## [Action item]
Find each line below containing the word "xLongrightarrow" and copy it.

## [Working data]
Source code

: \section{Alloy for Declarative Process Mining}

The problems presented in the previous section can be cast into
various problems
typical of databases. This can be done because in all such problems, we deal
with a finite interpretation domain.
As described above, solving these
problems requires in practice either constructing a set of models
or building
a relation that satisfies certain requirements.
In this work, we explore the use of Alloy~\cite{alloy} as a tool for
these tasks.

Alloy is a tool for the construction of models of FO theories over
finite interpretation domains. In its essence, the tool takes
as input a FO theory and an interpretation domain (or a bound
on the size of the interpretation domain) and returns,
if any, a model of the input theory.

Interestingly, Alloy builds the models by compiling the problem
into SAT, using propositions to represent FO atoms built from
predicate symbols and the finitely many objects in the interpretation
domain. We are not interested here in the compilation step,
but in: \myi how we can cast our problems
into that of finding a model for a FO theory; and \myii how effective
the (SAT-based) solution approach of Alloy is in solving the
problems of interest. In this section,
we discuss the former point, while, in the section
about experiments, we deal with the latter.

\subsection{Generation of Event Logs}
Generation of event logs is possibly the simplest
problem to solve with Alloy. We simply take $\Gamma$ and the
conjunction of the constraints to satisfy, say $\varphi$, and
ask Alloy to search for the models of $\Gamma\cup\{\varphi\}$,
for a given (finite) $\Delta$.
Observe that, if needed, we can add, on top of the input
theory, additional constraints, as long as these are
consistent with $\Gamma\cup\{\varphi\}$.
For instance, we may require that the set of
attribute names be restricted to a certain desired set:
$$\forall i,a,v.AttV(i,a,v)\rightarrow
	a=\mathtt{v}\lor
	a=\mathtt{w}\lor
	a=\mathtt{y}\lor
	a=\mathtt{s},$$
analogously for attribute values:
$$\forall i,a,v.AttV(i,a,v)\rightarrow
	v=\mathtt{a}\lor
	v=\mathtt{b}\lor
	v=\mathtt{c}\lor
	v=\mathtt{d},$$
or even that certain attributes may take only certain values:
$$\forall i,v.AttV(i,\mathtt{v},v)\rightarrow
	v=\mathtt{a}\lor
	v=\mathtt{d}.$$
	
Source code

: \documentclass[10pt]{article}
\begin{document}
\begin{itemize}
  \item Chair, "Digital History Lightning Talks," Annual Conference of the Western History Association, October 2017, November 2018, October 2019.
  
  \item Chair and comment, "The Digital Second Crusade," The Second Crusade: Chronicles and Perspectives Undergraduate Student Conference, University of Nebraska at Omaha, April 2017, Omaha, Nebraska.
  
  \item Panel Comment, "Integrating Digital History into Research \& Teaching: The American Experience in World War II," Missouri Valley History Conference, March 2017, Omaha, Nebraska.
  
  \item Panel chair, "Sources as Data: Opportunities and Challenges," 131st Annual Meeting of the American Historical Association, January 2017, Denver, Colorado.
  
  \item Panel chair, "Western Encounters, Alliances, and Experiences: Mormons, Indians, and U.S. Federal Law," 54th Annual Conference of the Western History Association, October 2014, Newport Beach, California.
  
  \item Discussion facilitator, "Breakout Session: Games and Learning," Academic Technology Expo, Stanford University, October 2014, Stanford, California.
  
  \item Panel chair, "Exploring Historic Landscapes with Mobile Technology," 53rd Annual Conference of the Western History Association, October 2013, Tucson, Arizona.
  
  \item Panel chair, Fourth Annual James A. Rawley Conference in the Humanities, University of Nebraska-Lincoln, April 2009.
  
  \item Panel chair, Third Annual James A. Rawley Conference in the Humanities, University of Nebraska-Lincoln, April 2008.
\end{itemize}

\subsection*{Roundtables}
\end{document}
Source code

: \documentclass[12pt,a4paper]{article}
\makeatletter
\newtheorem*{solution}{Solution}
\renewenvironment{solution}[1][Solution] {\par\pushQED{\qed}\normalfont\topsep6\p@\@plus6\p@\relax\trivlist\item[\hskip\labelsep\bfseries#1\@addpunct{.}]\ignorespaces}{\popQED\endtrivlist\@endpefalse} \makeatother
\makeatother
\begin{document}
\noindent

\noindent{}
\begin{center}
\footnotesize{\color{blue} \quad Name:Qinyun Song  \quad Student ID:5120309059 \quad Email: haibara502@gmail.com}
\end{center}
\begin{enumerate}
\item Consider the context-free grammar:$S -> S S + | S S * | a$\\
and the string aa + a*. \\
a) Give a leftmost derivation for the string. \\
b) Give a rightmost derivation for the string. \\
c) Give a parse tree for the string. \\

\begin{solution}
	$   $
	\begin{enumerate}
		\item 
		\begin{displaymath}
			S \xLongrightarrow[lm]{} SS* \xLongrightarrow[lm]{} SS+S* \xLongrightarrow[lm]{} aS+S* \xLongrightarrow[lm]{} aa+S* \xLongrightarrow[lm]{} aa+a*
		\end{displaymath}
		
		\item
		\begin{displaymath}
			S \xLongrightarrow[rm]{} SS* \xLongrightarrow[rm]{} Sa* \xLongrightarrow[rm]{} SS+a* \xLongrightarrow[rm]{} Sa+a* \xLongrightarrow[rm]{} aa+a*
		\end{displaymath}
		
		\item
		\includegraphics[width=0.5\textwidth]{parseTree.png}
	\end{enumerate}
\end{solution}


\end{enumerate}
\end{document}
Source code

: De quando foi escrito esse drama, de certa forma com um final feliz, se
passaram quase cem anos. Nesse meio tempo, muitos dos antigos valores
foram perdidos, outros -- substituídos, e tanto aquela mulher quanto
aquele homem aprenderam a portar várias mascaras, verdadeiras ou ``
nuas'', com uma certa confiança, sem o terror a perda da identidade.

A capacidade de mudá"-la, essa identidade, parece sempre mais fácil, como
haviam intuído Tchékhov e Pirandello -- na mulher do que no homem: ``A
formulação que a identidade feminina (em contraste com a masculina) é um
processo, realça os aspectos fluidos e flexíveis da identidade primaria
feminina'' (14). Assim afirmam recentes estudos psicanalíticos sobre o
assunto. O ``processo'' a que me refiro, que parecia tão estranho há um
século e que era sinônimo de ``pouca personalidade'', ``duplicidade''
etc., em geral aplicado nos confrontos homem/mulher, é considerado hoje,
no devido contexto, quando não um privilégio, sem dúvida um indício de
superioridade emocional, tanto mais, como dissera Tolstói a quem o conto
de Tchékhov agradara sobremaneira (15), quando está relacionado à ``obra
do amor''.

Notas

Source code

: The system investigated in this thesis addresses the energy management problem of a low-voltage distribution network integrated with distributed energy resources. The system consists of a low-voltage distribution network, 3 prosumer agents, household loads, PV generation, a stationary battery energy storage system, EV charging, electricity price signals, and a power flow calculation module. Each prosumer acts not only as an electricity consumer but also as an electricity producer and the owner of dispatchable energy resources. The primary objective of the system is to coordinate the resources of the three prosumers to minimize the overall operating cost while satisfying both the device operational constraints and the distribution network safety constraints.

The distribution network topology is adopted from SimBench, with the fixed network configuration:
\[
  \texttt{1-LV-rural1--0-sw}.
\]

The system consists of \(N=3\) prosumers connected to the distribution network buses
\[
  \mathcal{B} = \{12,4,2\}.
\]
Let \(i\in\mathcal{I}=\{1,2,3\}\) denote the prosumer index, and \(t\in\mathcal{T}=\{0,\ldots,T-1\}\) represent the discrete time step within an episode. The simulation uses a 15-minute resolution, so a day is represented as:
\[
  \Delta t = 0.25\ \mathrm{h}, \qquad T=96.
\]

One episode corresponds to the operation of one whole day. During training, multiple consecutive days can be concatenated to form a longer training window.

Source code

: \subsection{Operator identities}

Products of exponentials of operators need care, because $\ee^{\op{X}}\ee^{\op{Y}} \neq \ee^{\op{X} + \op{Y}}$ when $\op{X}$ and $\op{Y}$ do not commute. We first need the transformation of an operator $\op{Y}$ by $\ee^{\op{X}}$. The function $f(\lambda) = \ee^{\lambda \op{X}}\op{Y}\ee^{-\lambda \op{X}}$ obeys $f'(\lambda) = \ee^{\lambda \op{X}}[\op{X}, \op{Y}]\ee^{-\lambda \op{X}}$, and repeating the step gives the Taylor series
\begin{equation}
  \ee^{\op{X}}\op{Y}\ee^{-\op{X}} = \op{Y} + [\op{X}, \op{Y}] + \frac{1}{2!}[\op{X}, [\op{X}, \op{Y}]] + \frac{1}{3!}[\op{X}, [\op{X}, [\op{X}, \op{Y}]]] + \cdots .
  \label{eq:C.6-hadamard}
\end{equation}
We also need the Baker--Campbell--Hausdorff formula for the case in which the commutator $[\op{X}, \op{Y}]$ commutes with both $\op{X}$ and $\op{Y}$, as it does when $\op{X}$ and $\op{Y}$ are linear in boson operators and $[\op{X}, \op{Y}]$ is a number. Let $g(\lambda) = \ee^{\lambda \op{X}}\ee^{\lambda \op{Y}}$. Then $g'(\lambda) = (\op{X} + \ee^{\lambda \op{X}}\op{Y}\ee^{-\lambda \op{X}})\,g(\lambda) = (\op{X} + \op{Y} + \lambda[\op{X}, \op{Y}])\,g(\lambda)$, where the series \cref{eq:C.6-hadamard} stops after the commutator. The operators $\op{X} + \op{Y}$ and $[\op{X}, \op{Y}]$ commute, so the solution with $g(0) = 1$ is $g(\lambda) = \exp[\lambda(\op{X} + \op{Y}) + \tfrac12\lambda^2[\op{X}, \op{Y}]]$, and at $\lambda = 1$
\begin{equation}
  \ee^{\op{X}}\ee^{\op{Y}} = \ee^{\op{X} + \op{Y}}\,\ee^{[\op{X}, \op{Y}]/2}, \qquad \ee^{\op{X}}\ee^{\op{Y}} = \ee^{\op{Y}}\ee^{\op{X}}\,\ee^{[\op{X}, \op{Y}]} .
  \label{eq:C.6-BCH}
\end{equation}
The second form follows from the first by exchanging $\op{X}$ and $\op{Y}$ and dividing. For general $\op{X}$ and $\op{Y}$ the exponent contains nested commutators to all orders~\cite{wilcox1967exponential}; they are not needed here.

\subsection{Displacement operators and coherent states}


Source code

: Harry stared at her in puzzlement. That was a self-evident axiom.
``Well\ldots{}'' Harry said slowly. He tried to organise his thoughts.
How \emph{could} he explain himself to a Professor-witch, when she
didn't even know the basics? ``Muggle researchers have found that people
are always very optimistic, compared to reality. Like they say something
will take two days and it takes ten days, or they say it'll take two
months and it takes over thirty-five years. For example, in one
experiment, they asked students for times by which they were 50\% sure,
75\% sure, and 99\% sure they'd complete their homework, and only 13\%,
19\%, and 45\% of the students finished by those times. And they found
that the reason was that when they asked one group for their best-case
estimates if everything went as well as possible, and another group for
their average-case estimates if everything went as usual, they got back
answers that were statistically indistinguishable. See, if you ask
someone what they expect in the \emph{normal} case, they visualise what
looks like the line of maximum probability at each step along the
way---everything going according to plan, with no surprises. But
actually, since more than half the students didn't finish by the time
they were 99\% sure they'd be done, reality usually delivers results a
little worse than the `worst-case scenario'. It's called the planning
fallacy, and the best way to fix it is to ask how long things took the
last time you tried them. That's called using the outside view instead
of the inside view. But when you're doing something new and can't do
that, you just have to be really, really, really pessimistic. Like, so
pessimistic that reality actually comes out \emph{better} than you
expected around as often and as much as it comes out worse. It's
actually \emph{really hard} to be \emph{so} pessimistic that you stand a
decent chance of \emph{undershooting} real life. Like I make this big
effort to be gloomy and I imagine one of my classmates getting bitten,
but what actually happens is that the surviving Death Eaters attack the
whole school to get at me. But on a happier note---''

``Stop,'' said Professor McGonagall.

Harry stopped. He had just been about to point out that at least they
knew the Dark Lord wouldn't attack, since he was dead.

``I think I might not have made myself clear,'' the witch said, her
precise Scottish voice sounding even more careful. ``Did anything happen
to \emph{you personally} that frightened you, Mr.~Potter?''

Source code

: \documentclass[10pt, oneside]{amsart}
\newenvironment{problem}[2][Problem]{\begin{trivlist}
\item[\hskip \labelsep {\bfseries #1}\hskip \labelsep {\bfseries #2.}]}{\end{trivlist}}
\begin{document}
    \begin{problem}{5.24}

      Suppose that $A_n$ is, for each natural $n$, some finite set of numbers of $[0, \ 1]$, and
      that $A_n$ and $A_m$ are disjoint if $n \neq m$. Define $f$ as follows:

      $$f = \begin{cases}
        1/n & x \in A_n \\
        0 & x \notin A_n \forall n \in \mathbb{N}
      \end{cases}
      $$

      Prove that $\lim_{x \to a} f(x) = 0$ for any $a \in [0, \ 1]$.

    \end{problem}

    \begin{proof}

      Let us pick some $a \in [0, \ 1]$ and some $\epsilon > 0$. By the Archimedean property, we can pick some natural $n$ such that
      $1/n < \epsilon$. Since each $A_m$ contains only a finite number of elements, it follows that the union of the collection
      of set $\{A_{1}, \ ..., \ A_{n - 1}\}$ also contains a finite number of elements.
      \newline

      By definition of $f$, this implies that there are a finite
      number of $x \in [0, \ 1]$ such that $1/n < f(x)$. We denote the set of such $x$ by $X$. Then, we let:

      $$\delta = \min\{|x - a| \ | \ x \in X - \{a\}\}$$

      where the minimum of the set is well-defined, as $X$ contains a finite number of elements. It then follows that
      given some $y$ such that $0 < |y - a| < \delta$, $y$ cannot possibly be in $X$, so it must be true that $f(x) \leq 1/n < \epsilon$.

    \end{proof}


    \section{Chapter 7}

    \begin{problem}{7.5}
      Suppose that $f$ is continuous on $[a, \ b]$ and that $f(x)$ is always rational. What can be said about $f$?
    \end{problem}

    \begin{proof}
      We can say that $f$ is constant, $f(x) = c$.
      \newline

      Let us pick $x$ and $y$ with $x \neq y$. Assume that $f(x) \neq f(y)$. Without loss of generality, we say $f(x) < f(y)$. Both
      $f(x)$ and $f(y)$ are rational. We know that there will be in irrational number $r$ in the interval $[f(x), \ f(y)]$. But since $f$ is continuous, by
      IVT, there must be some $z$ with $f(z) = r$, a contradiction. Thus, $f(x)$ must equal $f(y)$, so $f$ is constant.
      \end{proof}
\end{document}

## [Result]
			S \xLongrightarrow[lm]{} SS* \xLongrightarrow[lm]{} SS+S* \xLongrightarrow[lm]{} aS+S* \xLongrightarrow[lm]{} aa+S* \xLongrightarrow[lm]{} aa+a*
			S \xLongrightarrow[rm]{} SS* \xLongrightarrow[rm]{} Sa* \xLongrightarrow[rm]{} SS+a* \xLongrightarrow[rm]{} Sa+a* \xLongrightarrow[rm]{} aa+a*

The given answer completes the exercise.